Shifts in the North American oscillation can occur over the course of weeks, seasons, and even decades. Since about 1975, the positive phase has dominated, bringing wetter but milder conditions to northern Europe and dry conditions to southern Europe.


Deep currents move ocean waters in a slow circuit across the floors of the world’s oceans. They are generated when surface waters become more dense and slowly sink downward. Coupled with these deep currents are very broad and slow surface currents on which the more rapid surface currents, described above, are superimposed. Figure 5.36 diagrams this slow flow pattern, which links all of the world’s oceans. It is referred to as thermohaline circulation, since it depends on the sinking of cold, salty water along the northern edge of the Atlantic. The sinking leads eventually to upwelling at far distant locations, as described in the figure.

Thermohaline circulation

Thermohaline circulation plays an important role in the carbon cycle by moving CO2-rich surface waters into the ocean depths. As noted in Chapter 3 in Eye on the Environment 3.1. Carbon Dioxide—On the Increase, deep ocean circulation provides a conveyor belt for storage and release of CO2 in a cycle of about 1500 years’ duration. This allows the ocean to moderate rapid changes in atmospheric CO2 concentration, such as those produced by human activity through fossil fuel burning.
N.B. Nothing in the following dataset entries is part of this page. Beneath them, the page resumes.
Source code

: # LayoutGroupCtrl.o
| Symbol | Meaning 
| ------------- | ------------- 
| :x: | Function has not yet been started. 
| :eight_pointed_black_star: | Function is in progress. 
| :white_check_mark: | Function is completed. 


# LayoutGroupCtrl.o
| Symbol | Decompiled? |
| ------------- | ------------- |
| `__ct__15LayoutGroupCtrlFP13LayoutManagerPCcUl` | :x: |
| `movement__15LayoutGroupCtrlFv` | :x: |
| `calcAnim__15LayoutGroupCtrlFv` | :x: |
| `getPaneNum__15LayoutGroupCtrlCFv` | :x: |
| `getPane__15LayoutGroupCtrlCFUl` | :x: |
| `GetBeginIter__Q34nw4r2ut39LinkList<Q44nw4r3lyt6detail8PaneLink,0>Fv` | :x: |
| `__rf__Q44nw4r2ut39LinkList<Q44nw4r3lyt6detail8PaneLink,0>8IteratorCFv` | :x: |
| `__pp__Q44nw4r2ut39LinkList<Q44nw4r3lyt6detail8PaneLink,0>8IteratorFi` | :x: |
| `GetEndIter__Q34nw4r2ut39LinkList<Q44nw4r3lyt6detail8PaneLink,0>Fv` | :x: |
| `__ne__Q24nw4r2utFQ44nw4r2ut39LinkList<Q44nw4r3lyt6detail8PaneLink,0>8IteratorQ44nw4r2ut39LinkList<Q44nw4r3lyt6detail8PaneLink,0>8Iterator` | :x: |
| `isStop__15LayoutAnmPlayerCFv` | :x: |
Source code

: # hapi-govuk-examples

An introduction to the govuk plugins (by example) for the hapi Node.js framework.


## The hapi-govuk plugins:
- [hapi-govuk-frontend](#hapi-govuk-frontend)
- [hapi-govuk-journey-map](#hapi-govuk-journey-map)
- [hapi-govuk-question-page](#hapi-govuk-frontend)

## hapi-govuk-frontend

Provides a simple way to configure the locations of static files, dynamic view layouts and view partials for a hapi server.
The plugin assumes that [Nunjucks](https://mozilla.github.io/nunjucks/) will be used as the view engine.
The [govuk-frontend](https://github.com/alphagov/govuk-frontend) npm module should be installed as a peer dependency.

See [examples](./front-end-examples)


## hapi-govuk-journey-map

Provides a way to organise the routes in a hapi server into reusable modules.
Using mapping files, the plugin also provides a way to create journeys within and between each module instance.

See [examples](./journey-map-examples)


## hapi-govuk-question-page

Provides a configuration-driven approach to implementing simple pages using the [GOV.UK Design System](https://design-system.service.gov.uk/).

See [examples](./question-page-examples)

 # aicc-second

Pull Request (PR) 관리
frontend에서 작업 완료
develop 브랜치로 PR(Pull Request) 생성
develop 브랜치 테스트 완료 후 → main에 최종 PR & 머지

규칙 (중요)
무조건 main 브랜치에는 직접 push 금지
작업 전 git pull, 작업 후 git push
Some scientists have observed that thermohaline circulation could be slowed or stopped by inputs of fresh water into the North Atlantic. Such freshwater inputs could come from the sudden drainage of large lakes formed by melting ice at the close of the last Ice Age. The fresh water would decrease the density of the ocean water, keeping the water from becoming dense enough to sink. Without sinking, circulation would stop. In turn, this would interrupt a major flow pathway for the transfer of heat from equatorial regions to the northern midlatitudes. This mechanism could result in relatively rapid climatic change and is one explanation for the periodic cycles of warm and cold temperatures experienced since the melting of continental ice sheets about 12,000 years ago.